This may have had something to do with the fact that until that evening she held the unenviable record of six nominations for Best Actress without ever actually picking up the statuette.
The citation read: “An artist of impeccable grace and beauty, a dedicated actress whose motion picture career has always stood for perfection, discipline and elegance”, which almost perfectly encapsulates a screen career that spanned five decades and nearly 50 films.
To that list of her attributes should also perhaps be added ‘versatility’ because just the merest scan of her credits suggests an extraordinary range of roles – from the uptight nun in Powell and Pressburger’s seething Black Narcissus (1947) to a nympho wife in From Here to Eternity (1953), from the guilt-ridden spouse in The End of the Affair (1954) to a lovable governess in the Rodgers & Hammerstein musical The King and I (1956).
Born in Scotland and first trained as a dancer, she made her film debut aged 18 as the Salvation Army girl Jenny Hill in Gabriel Pascal’s charming version of Shaw’s Major Barbara (1941). She'd previously shot another film – Powell and Pressburger’s wartime thriller Contraband (1941), playing a cigarette girl in a nightclub – only to end up as the proverbial face on the cutting-room floor.
“All lovely liquid eyes and nice long legs,” Powell would describe Kerr in his autobiography, also recording how director and actress had had a brief affair during the making of The Archers’ The Life and Death of Colonel Blimp (1943). Just two years on from her false start in Contraband, the 20-year-old was replacing an established star (Wendy Hiller, nine years her senior, who had to withdraw from the film when she became pregnant) as the films female lead – or ‘leads’ – as a trio of sweethearts of varying ages to Roger Livesey’s eponymous British army officer, in a story spanning more than half a century.
The film made her a star and, naturally, a target for Hollywood: MGM bought up her contract from Pascal for a reputed $250,000. The ‘slave’ deal was typical of the period: seven years, 52 weeks a year. There was one untypically generous extra clause: she wasn’t required in the States until her new husband, a Battle of Britain hero, could leave the RAF.

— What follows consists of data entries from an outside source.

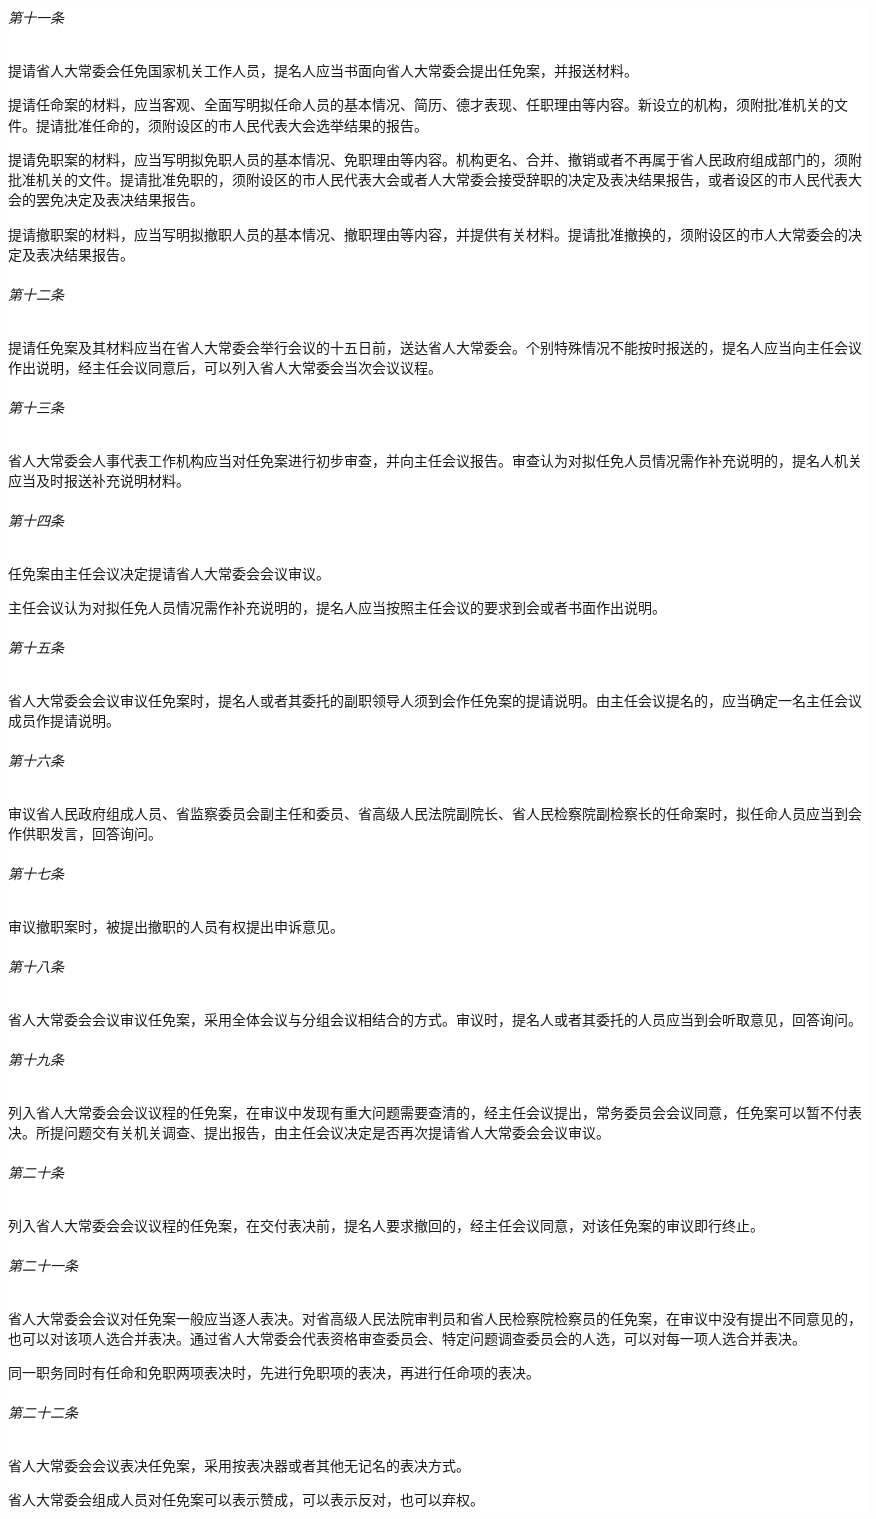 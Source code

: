 ###### 第十一条

提请省人大常委会任免国家机关工作人员，提名人应当书面向省人大常委会提出任免案，并报送材料。

提请任命案的材料，应当客观、全面写明拟任命人员的基本情况、简历、德才表现、任职理由等内容。新设立的机构，须附批准机关的文件。提请批准任命的，须附设区的市人民代表大会选举结果的报告。

提请免职案的材料，应当写明拟免职人员的基本情况、免职理由等内容。机构更名、合并、撤销或者不再属于省人民政府组成部门的，须附批准机关的文件。提请批准免职的，须附设区的市人民代表大会或者人大常委会接受辞职的决定及表决结果报告，或者设区的市人民代表大会的罢免决定及表决结果报告。

提请撤职案的材料，应当写明拟撤职人员的基本情况、撤职理由等内容，并提供有关材料。提请批准撤换的，须附设区的市人大常委会的决定及表决结果报告。

###### 第十二条

提请任免案及其材料应当在省人大常委会举行会议的十五日前，送达省人大常委会。个别特殊情况不能按时报送的，提名人应当向主任会议作出说明，经主任会议同意后，可以列入省人大常委会当次会议议程。

###### 第十三条

省人大常委会人事代表工作机构应当对任免案进行初步审查，并向主任会议报告。审查认为对拟任免人员情况需作补充说明的，提名人机关应当及时报送补充说明材料。

###### 第十四条

任免案由主任会议决定提请省人大常委会会议审议。

主任会议认为对拟任免人员情况需作补充说明的，提名人应当按照主任会议的要求到会或者书面作出说明。

###### 第十五条

省人大常委会会议审议任免案时，提名人或者其委托的副职领导人须到会作任免案的提请说明。由主任会议提名的，应当确定一名主任会议成员作提请说明。

###### 第十六条

审议省人民政府组成人员、省监察委员会副主任和委员、省高级人民法院副院长、省人民检察院副检察长的任命案时，拟任命人员应当到会作供职发言，回答询问。

###### 第十七条

审议撤职案时，被提出撤职的人员有权提出申诉意见。

###### 第十八条

省人大常委会会议审议任免案，采用全体会议与分组会议相结合的方式。审议时，提名人或者其委托的人员应当到会听取意见，回答询问。

###### 第十九条

列入省人大常委会会议议程的任免案，在审议中发现有重大问题需要查清的，经主任会议提出，常务委员会会议同意，任免案可以暂不付表决。所提问题交有关机关调查、提出报告，由主任会议决定是否再次提请省人大常委会会议审议。

###### 第二十条

列入省人大常委会会议议程的任免案，在交付表决前，提名人要求撤回的，经主任会议同意，对该任免案的审议即行终止。

###### 第二十一条

省人大常委会会议对任免案一般应当逐人表决。对省高级人民法院审判员和省人民检察院检察员的任免案，在审议中没有提出不同意见的，也可以对该项人选合并表决。通过省人大常委会代表资格审查委员会、特定问题调查委员会的人选，可以对每一项人选合并表决。

同一职务同时有任命和免职两项表决时，先进行免职项的表决，再进行任命项的表决。

###### 第二十二条

省人大常委会会议表决任免案，采用按表决器或者其他无记名的表决方式。

省人大常委会组成人员对任免案可以表示赞成，可以表示反对，也可以弃权。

MGM reputedly signed her only to prevent another studio from getting her to rival their number-one star Greer Garson, red-headed like Kerr, so she was generally ‘loaned out’ elsewhere until the studio decided properly to call on her acting services.
Black Narcissus
Those early ‘away days’ included, of course, Black Narcissus. While Pressburger was keen from the outset to cast Kerr as Sister Clodagh in this hothouse tale of jealousy and madness in a convent high in the Himalayas, Powell this time reckoned her ten years too young for the part, until both his writing partner and actress convinced him otherwise. In any case, as Kerr noted at the time, “the actress who plays Sister Ruth will steal the picture.” That actress was to be Kathleen Byron, and her famous climactic fight with Kerr beneath the convent bell has become iconic.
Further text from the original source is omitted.